YOUR TASK.
Note how many lines of the data below hold the word "春与夏之精", then give that number with no other text.
──────── DATA TO PROCESS ────────
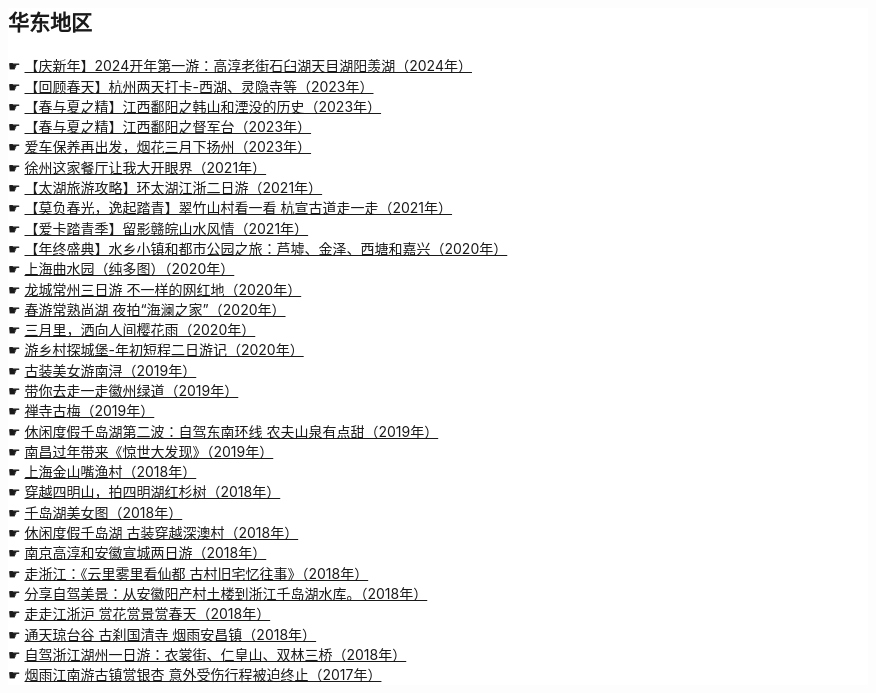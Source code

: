 ## 华东地区  
☛ <a href="http://www.xcar.com.cn/bbs/viewthread.php?tid=99546667" target="_blank">【庆新年】2024开年第一游：高淳老街石臼湖天目湖阳羡湖（2024年）</a>  
☛ <a href="http://www.xcar.com.cn/bbs/viewthread.php?tid=99114170" target="_blank">【回顾春天】杭州两天打卡-西湖、灵隐寺等（2023年）</a>  
☛ <a href="http://www.xcar.com.cn/bbs/viewthread.php?tid=99002340" target="_blank">【春与夏之精】江西鄱阳之韩山和湮没的历史（2023年）</a>  
☛ <a href="http://www.xcar.com.cn/bbs/viewthread.php?tid=99002283" target="_blank">【春与夏之精】江西鄱阳之督军台（2023年）</a>  
☛ <a href="http://www.xcar.com.cn/bbs/viewthread.php?tid=98961493" target="_blank">爱车保养再出发，烟花三月下扬州（2023年）</a>  
☛ <a href="http://www.xcar.com.cn/bbs/viewthread.php?tid=97124618" target="_blank">徐州这家餐厅让我大开眼界（2021年）</a>  
☛ <a href="http://www.xcar.com.cn/bbs/viewthread.php?tid=96683242" target="_blank">【太湖旅游攻略】环太湖江浙二日游（2021年）</a>  
☛ <a href="http://club.autohome.com.cn/bbs/thread/d29e77c5b73d1716/96080405-1.html" target="_blank">【莫负春光，逸起踏青】翠竹山村看一看 杭宣古道走一走（2021年）</a>  
☛ <a href="http://www.xcar.com.cn/bbs/viewthread.php?tid=96389570" target="_blank">【爱卡踏青季】留影赣皖山水风情（2021年）</a>  
☛ <a href="http://www.xcar.com.cn/bbs/viewthread.php?tid=95917593" target="_blank">【年终盛典】水乡小镇和都市公园之旅：芦墟、金泽、西塘和嘉兴（2020年）</a>  
☛ <a href="http://www.xcar.com.cn/bbs/viewthread.php?tid=95247902" target="_blank">上海曲水园（纯多图）（2020年）</a>  
☛ <a href="http://www.xcar.com.cn/bbs/viewthread.php?tid=95217676" target="_blank">龙城常州三日游 不一样的网红地（2020年）</a>  
☛ <a href="http://www.xcar.com.cn/bbs/viewthread.php?tid=95083440" target="_blank">春游常熟尚湖 夜拍“海澜之家”（2020年）</a>  
☛ <a href="http://www.xcar.com.cn/bbs/viewthread.php?tid=94989828" target="_blank">三月里，洒向人间樱花雨（2020年）</a>  
☛ <a href="http://www.xcar.com.cn/bbs/viewthread.php?tid=94949006" target="_blank">游乡村探城堡-年初短程二日游记（2020年）</a>  
☛ <a href="http://www.xcar.com.cn/bbs/viewthread.php?tid=93375741" target="_blank">古装美女游南浔（2019年）</a>  
☛ <a href="http://www.xcar.com.cn/bbs/viewthread.php?tid=90313968" target="_blank">带你去走一走徽州绿道（2019年）</a>  
☛ <a href="http://www.xcar.com.cn/bbs/viewthread.php?tid=81028129" target="_blank">禅寺古梅（2019年）</a>  
☛ <a href="http://www.xcar.com.cn/bbs/viewthread.php?tid=80947033" target="_blank">休闲度假千岛湖第二波：自驾东南环线 农夫山泉有点甜（2019年）</a>  
☛ <a href="http://www.xcar.com.cn/bbs/viewthread.php?tid=80766830" target="_blank">南昌过年带来《惊世大发现》（2019年）</a>  
☛ <a href="http://www.xcar.com.cn/bbs/viewthread.php?tid=80445558" target="_blank">上海金山嘴渔村（2018年）</a>  
☛ <a href="http://www.xcar.com.cn/bbs/viewthread.php?tid=80428651" target="_blank">穿越四明山，拍四明湖红杉树（2018年）</a>  
☛ <a href="http://www.xcar.com.cn/bbs/viewthread.php?tid=80417290" target="_blank">千岛湖美女图（2018年）</a>  
☛ <a href="http://www.xcar.com.cn/bbs/viewthread.php?tid=80399730" target="_blank">休闲度假千岛湖 古装穿越深澳村（2018年）</a>  
☛ <a href="http://www.xcar.com.cn/bbs/viewthread.php?tid=80362076" target="_blank">南京高淳和安徽宣城两日游（2018年）</a>  
☛ <a href="http://www.xcar.com.cn/bbs/viewthread.php?tid=33675946" target="_blank">走浙江：《云里雾里看仙都 古村旧宅忆往事》（2018年）</a>  
☛ <a href="http://www.xcar.com.cn/bbs/viewthread.php?tid=33305514" target="_blank">分享自驾美景：从安徽阳产村土楼到浙江千岛湖水库。（2018年）</a>  
☛ <a href="http://www.xcar.com.cn/bbs/viewthread.php?tid=32951629" target="_blank">走走江浙沪 赏花赏景赏春天（2018年）</a>  
☛ <a href="http://www.xcar.com.cn/bbs/viewthread.php?tid=32925094" target="_blank">通天琼台谷 古刹国清寺 烟雨安昌镇（2018年）</a>  
☛ <a href="http://www.xcar.com.cn/bbs/viewthread.php?tid=32844009" target="_blank">自驾浙江湖州一日游：衣裳街、仁皇山、双林三桥（2018年）</a>  
☛ <a href="http://www.xcar.com.cn/bbs/viewthread.php?tid=31015926" target="_blank">烟雨江南游古镇赏银杏 意外受伤行程被迫终止（2017年）</a>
────────
REPLY.
2